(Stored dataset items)
........
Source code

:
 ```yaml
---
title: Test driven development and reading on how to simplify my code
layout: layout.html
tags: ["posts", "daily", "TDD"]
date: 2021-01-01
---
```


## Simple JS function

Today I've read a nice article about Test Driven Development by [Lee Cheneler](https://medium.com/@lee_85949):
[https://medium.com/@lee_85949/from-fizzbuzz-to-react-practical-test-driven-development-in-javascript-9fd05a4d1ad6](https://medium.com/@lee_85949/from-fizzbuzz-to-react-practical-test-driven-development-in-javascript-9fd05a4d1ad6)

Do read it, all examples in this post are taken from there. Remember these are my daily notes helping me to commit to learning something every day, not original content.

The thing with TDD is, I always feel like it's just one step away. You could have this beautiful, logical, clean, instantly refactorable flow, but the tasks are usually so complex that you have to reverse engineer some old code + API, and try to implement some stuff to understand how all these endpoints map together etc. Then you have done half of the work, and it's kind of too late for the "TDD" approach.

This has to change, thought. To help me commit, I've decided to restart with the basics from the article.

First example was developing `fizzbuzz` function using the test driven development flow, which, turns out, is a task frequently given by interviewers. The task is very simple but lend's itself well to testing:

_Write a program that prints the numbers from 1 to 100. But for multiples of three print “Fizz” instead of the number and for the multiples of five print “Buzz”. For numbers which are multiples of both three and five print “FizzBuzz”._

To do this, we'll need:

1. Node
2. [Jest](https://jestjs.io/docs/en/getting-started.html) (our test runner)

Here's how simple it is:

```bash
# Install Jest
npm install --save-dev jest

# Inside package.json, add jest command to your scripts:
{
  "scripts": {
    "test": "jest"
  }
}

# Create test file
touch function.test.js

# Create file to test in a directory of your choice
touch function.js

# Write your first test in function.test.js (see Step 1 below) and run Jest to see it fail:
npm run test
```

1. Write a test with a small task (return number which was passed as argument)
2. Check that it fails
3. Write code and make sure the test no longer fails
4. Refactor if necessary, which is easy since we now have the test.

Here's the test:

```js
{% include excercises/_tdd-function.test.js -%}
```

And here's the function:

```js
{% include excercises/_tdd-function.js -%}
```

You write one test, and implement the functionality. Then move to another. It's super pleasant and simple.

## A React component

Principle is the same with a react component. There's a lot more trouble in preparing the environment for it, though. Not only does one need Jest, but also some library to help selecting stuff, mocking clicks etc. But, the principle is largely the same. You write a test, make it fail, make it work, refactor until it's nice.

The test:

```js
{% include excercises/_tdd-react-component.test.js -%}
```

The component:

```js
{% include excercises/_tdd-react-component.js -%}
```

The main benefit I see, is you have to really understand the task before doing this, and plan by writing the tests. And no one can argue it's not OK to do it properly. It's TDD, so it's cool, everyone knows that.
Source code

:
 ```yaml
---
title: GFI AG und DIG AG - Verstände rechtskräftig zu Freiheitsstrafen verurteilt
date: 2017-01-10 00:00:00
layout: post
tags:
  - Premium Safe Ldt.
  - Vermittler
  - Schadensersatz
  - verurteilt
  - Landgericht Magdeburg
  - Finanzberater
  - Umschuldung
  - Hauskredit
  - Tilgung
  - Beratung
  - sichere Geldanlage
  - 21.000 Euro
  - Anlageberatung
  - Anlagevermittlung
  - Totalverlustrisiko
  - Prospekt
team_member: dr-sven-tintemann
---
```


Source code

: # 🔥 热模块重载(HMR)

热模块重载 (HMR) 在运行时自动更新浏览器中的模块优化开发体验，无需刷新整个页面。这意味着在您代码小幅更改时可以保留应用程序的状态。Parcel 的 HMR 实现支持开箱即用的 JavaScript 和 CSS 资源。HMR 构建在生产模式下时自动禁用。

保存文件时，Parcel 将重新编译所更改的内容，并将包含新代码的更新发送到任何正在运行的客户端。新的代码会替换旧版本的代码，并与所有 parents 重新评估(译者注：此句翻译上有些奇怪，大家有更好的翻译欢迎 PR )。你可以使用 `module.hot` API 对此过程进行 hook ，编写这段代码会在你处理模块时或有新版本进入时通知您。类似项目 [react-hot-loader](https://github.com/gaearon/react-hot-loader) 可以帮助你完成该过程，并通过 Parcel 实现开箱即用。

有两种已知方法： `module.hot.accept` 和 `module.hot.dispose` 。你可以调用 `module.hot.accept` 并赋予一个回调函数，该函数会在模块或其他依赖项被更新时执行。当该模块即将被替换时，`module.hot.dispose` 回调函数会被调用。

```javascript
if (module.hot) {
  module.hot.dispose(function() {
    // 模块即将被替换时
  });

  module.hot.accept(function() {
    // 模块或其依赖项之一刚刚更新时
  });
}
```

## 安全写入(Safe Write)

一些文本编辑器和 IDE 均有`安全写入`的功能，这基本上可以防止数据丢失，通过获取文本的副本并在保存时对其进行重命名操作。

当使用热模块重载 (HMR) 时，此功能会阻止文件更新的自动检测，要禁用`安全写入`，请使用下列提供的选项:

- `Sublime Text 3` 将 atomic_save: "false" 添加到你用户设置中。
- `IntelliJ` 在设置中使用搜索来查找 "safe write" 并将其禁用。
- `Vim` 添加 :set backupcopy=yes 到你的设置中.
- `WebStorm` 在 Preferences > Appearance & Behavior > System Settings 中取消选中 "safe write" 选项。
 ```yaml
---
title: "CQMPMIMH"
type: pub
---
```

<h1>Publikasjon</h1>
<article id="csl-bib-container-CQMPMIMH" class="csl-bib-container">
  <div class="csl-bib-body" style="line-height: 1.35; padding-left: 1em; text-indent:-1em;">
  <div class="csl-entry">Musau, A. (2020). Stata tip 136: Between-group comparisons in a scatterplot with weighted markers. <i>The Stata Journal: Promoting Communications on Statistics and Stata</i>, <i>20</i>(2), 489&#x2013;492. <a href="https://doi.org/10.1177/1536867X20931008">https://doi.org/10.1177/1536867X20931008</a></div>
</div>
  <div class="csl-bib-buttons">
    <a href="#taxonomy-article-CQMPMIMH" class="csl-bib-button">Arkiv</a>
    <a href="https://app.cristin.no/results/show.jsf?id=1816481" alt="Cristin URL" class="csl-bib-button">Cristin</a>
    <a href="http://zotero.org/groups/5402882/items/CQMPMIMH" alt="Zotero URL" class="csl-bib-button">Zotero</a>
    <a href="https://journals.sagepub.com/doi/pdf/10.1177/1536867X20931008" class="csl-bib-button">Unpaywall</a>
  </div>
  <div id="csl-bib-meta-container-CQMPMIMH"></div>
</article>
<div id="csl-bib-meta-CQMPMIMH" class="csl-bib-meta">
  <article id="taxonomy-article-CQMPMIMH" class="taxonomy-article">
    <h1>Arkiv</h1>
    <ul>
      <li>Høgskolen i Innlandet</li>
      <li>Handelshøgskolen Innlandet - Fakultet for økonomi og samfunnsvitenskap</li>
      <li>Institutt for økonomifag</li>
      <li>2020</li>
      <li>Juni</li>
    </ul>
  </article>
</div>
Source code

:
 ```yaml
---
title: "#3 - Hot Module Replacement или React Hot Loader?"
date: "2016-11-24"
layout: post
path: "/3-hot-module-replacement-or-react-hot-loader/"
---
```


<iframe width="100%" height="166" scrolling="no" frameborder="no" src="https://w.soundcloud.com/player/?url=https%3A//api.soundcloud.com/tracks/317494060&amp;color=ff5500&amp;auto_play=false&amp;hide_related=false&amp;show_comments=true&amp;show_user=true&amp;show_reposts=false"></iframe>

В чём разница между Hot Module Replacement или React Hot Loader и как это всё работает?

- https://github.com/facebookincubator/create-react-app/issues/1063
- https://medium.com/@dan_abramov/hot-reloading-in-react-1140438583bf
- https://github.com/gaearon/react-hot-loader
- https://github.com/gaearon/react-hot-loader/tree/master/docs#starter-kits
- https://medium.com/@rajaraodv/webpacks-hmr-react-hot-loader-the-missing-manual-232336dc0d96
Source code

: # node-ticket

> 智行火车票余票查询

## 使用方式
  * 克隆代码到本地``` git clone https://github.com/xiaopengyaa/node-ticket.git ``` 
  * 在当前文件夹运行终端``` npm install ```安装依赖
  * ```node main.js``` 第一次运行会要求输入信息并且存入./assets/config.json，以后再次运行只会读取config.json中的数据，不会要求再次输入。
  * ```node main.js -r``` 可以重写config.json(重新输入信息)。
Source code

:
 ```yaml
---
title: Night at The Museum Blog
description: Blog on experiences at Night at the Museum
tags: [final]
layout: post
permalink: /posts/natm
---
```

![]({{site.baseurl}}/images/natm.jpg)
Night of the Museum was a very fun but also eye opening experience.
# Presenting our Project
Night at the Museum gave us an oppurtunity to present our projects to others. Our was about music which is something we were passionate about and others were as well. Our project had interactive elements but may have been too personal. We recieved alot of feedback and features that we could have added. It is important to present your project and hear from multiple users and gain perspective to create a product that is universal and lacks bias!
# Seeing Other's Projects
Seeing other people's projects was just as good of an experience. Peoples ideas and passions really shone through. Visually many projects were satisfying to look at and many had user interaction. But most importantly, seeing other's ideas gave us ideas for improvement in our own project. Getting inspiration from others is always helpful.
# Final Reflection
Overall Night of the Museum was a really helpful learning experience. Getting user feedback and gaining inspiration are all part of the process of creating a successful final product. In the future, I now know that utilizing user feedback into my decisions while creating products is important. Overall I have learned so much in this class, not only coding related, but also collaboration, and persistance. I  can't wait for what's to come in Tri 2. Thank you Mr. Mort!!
........
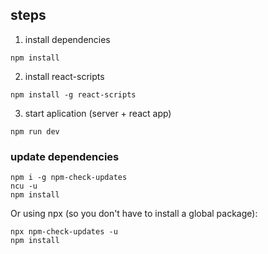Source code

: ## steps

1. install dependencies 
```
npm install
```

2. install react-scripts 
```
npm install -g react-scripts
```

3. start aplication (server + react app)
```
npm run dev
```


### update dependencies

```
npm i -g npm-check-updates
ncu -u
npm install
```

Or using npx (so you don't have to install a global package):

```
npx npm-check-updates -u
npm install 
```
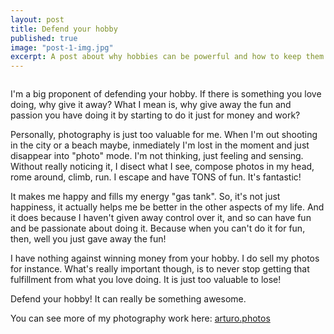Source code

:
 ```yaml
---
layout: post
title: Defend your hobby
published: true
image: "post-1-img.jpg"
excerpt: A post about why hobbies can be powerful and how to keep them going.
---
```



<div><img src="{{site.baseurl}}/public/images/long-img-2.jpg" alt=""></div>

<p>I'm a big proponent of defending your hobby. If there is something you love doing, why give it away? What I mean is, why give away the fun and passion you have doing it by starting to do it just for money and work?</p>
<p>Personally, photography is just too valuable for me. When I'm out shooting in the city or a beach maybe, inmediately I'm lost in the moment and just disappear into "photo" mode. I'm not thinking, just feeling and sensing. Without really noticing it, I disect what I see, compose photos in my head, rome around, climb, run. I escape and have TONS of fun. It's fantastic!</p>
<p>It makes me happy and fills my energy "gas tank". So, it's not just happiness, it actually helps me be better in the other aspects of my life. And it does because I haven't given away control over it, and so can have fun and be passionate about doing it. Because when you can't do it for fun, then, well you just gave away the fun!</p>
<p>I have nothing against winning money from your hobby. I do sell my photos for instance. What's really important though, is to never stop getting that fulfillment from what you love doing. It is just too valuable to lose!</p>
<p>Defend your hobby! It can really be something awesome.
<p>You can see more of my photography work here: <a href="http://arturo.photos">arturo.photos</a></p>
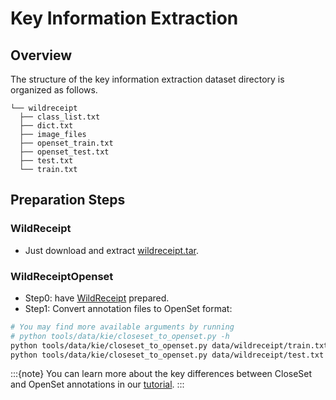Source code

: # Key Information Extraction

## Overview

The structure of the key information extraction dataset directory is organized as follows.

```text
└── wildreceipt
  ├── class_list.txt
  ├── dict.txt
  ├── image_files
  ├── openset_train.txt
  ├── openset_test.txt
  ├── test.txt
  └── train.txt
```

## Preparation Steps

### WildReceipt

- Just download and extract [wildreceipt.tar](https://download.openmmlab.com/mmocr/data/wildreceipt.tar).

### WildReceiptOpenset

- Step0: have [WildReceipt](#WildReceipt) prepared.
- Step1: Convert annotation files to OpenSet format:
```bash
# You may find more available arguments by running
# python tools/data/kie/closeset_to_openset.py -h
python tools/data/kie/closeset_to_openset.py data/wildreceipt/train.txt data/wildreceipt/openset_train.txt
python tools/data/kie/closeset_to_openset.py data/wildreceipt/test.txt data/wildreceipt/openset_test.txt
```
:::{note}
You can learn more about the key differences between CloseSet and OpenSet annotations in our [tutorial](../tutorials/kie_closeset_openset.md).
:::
........
**PROBLEM**. All that is needed is the exact run of lines above from the line containing "Night of the Museum was a very" through the line containing "# Presenting our Project", both of them included.

**SOLVED PROBLEM**.
Night of the Museum was a very fun but also eye opening experience.
# Presenting our Project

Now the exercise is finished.